* Task directions:
Among the records, how many lines carry the string "Microsoft"? Give that number with nothing added.

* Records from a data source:
......

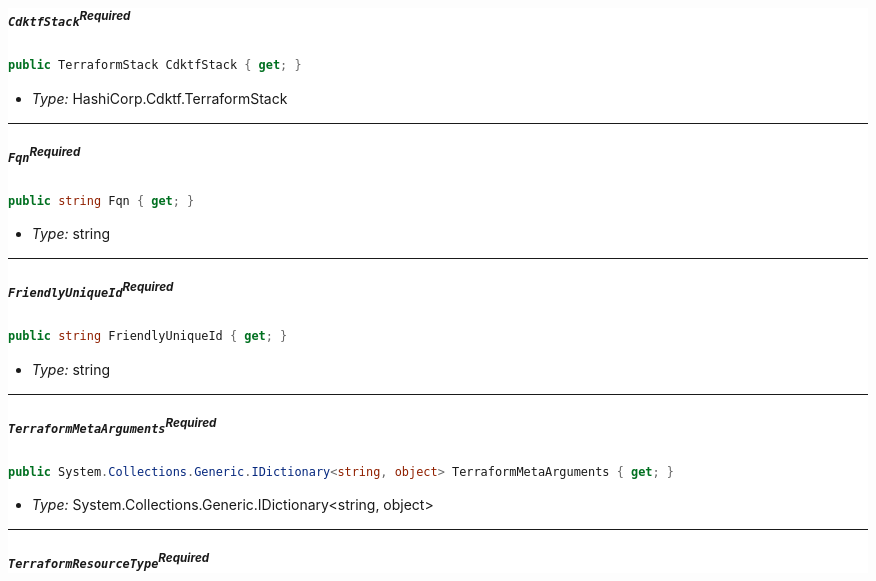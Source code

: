 ##### `CdktfStack`<sup>Required</sup> <a name="CdktfStack" id="rhizo-co-terraform-provider-oci.dataOciAiAnomalyDetectionDetectAnomalyJobs.DataOciAiAnomalyDetectionDetectAnomalyJobs.property.cdktfStack"></a>

```csharp
public TerraformStack CdktfStack { get; }
```

- *Type:* HashiCorp.Cdktf.TerraformStack

---

##### `Fqn`<sup>Required</sup> <a name="Fqn" id="rhizo-co-terraform-provider-oci.dataOciAiAnomalyDetectionDetectAnomalyJobs.DataOciAiAnomalyDetectionDetectAnomalyJobs.property.fqn"></a>

```csharp
public string Fqn { get; }
```

- *Type:* string

---

##### `FriendlyUniqueId`<sup>Required</sup> <a name="FriendlyUniqueId" id="rhizo-co-terraform-provider-oci.dataOciAiAnomalyDetectionDetectAnomalyJobs.DataOciAiAnomalyDetectionDetectAnomalyJobs.property.friendlyUniqueId"></a>

```csharp
public string FriendlyUniqueId { get; }
```

- *Type:* string

---

##### `TerraformMetaArguments`<sup>Required</sup> <a name="TerraformMetaArguments" id="rhizo-co-terraform-provider-oci.dataOciAiAnomalyDetectionDetectAnomalyJobs.DataOciAiAnomalyDetectionDetectAnomalyJobs.property.terraformMetaArguments"></a>

```csharp
public System.Collections.Generic.IDictionary<string, object> TerraformMetaArguments { get; }
```

- *Type:* System.Collections.Generic.IDictionary<string, object>

---

##### `TerraformResourceType`<sup>Required</sup> <a name="TerraformResourceType" id="rhizo-co-terraform-provider-oci.dataOciAiAnomalyDetectionDetectAnomalyJobs.DataOciAiAnomalyDetectionDetectAnomalyJobs.property.terraformResourceType"></a>
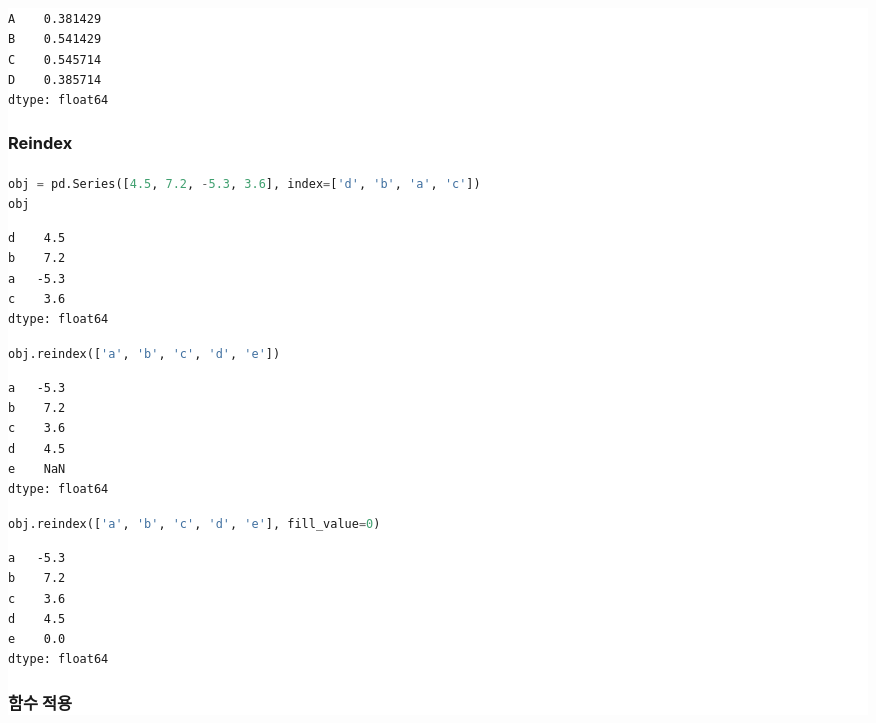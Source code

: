 


    A    0.381429
    B    0.541429
    C    0.545714
    D    0.385714
    dtype: float64



### Reindex


```python
obj = pd.Series([4.5, 7.2, -5.3, 3.6], index=['d', 'b', 'a', 'c'])
obj
```




    d    4.5
    b    7.2
    a   -5.3
    c    3.6
    dtype: float64




```python
obj.reindex(['a', 'b', 'c', 'd', 'e'])
```




    a   -5.3
    b    7.2
    c    3.6
    d    4.5
    e    NaN
    dtype: float64




```python
obj.reindex(['a', 'b', 'c', 'd', 'e'], fill_value=0)
```




    a   -5.3
    b    7.2
    c    3.6
    d    4.5
    e    0.0
    dtype: float64



### 함수 적용
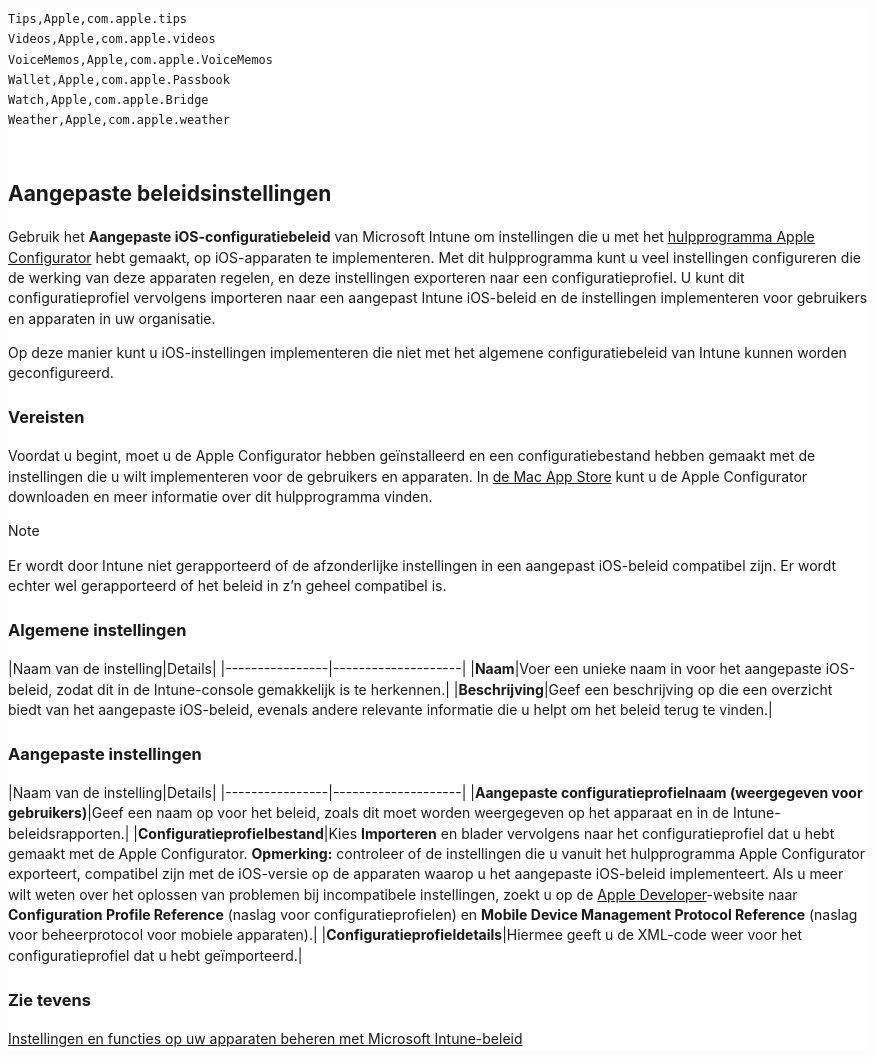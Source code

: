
 ```
Tips,Apple,com.apple.tips
Videos,Apple,com.apple.videos
VoiceMemos,Apple,com.apple.VoiceMemos
Wallet,Apple,com.apple.Passbook
Watch,Apple,com.apple.Bridge
Weather,Apple,com.apple.weather


```




## Aangepaste beleidsinstellingen

Gebruik het **Aangepaste iOS-configuratiebeleid** van Microsoft Intune om instellingen die u met het [hulpprogramma Apple Configurator](https://itunes.apple.com/us/app/apple-configurator/id434433123?mt=12) hebt gemaakt, op iOS-apparaten te implementeren. Met dit hulpprogramma kunt u veel instellingen configureren die de werking van deze apparaten regelen, en deze instellingen exporteren naar een configuratieprofiel. U kunt dit configuratieprofiel vervolgens importeren naar een aangepast Intune iOS-beleid en de instellingen implementeren voor gebruikers en apparaten in uw organisatie.

Op deze manier kunt u iOS-instellingen implementeren die niet met het algemene configuratiebeleid van Intune kunnen worden geconfigureerd.

### Vereisten
Voordat u begint, moet u de Apple Configurator hebben geïnstalleerd en een configuratiebestand hebben gemaakt met de instellingen die u wilt implementeren voor de gebruikers en apparaten. In [de Mac App Store](https://itunes.apple.com/us/app/apple-configurator/id434433123?mt=12) kunt u de Apple Configurator downloaden en meer informatie over dit hulpprogramma vinden.

> [!NOTE]
> Er wordt door Intune niet gerapporteerd of de afzonderlijke instellingen in een aangepast iOS-beleid compatibel zijn. Er wordt echter wel gerapporteerd of het beleid in z’n geheel compatibel is.

### Algemene instellingen

|Naam van de instelling|Details|
    |----------------|--------------------|
    |**Naam**|Voer een unieke naam in voor het aangepaste iOS-beleid, zodat dit in de Intune-console gemakkelijk is te herkennen.|
    |**Beschrijving**|Geef een beschrijving op die een overzicht biedt van het aangepaste iOS-beleid, evenals andere relevante informatie die u helpt om het beleid terug te vinden.|

### Aangepaste instellingen

|Naam van de instelling|Details|
    |----------------|--------------------|
|**Aangepaste configuratieprofielnaam (weergegeven voor gebruikers)**|Geef een naam op voor het beleid, zoals dit moet worden weergegeven op het apparaat en in de Intune-beleidsrapporten.|
|**Configuratieprofielbestand**|Kies **Importeren** en blader vervolgens naar het configuratieprofiel dat u hebt gemaakt met de Apple Configurator. **Opmerking:** controleer of de instellingen die u vanuit het hulpprogramma Apple Configurator exporteert, compatibel zijn met de iOS-versie op de apparaten waarop u het aangepaste iOS-beleid implementeert. Als u meer wilt weten over het oplossen van problemen bij incompatibele instellingen, zoekt u op de [Apple Developer](https://developer.apple.com/)-website naar **Configuration Profile Reference** (naslag voor configuratieprofielen) en **Mobile Device Management Protocol Reference** (naslag voor beheerprotocol voor mobiele apparaten).|
    |**Configuratieprofieldetails**|Hiermee geeft u de XML-code weer voor het configuratieprofiel dat u hebt geïmporteerd.|

### Zie tevens
[Instellingen en functies op uw apparaten beheren met Microsoft Intune-beleid](manage-settings-and-features-on-your-devices-with-microsoft-intune-policies.md)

......

* Task output:
2